I purchased some LED light kit strips. They have a black and red wire. I want to run lights for the interior of the trailer to keep light inside. I would like to run them using battery power and a switch from the inside if possible. Any ideas on how to install this?


----------



## cut'em (Oct 23, 2004)

Do you have any pre-existing lights inside? If you do then simply take one down and jump off that, red hot, black ground. If you don't you'll have to jump off one of your exterior parking lights, these wires generally run inside the roof rail of an enclosed trailer. Only problem here is that you'll need to leave the parking lights on in your truck to power them. you can also check your plug off the back of the truck see if one is hot with a tester when all the lights are off in your vehicle. I'm not sure if this is an option, maybe on the newer vehicles with multi pin set-ups they run a hot lead to the back but can't guarantee it. Only other option is to run a separate hot wire from your battery all the way back to the trailer, be sure to put an in-line fuse somewhere in the run in a place where you can get to it.
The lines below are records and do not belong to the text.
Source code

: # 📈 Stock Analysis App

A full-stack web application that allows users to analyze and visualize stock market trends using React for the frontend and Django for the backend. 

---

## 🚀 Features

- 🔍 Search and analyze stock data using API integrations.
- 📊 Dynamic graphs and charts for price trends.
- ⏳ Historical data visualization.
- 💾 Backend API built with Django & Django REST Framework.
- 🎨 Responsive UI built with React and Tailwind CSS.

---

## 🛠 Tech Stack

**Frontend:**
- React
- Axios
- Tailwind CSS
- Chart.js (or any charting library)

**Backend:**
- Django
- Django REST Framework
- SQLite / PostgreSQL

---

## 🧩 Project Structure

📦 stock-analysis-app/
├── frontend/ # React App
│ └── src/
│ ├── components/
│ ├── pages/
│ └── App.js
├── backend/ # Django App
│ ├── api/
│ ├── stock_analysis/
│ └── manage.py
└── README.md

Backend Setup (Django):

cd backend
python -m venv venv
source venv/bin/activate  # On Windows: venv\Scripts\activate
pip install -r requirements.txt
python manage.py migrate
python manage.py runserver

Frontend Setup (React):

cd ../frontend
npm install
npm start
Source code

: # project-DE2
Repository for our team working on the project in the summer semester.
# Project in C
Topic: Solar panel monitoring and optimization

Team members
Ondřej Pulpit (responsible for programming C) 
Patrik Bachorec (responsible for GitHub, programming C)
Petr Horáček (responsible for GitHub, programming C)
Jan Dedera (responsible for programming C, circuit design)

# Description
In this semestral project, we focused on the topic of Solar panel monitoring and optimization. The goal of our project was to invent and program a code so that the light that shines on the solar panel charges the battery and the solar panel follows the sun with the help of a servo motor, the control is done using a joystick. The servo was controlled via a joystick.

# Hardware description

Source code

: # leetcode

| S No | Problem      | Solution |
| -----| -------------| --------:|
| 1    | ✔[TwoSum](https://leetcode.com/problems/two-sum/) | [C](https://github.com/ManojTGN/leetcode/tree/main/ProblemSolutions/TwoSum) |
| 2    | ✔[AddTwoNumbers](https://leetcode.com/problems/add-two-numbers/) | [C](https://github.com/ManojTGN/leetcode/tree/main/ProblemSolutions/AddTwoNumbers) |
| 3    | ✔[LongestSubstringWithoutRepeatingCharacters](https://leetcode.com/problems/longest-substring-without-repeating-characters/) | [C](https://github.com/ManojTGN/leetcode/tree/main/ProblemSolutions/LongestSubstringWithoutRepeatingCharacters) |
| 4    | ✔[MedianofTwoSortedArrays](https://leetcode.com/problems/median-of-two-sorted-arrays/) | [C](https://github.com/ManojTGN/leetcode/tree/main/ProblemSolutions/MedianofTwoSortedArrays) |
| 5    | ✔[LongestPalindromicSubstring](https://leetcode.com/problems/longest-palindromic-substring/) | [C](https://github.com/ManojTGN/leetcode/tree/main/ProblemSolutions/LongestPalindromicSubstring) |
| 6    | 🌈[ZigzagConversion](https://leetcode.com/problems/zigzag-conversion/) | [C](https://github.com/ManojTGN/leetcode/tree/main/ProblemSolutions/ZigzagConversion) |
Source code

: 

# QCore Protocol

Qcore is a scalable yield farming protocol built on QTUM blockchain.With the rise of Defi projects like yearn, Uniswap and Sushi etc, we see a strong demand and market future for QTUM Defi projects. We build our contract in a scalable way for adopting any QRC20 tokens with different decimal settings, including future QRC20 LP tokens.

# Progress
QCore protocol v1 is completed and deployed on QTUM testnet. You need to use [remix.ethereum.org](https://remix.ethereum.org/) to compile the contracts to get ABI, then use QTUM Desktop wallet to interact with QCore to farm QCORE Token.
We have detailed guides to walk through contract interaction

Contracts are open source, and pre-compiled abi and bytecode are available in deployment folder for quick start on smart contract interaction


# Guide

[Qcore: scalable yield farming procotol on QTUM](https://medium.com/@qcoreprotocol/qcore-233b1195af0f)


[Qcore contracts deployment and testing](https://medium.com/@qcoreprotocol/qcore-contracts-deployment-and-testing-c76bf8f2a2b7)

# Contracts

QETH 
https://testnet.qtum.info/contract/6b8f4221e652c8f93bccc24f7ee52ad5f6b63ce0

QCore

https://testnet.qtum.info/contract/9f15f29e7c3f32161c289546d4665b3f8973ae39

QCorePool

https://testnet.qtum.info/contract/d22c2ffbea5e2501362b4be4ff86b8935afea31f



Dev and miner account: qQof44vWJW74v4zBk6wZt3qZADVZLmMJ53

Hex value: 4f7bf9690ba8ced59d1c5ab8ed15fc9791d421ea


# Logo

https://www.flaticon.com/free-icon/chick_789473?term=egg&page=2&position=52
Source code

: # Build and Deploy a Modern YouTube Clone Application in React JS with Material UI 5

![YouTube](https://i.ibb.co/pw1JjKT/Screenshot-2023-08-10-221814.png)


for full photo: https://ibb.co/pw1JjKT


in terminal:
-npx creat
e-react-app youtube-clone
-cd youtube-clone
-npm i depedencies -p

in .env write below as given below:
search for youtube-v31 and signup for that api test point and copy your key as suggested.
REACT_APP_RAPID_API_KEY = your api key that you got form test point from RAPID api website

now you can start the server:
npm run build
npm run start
I'd even get a switch similar to one inside a fridge and install that on the door so when the door is open the light is on close it up when you leave and it's off. You'll never kill your battery with an auto off feature. I guarantee if you don't do this at one point you'll have a dead battery when you go to pack up. Let us know how you make out.
Cut'em


----------



## sekgoose (Jan 23, 2012)

that sounds awesome. I noticed when I installed my shelves there were wires behind the boards along the rails. I might go that route, I like it. Thanks for the info and I will post pics when I am all done.


----------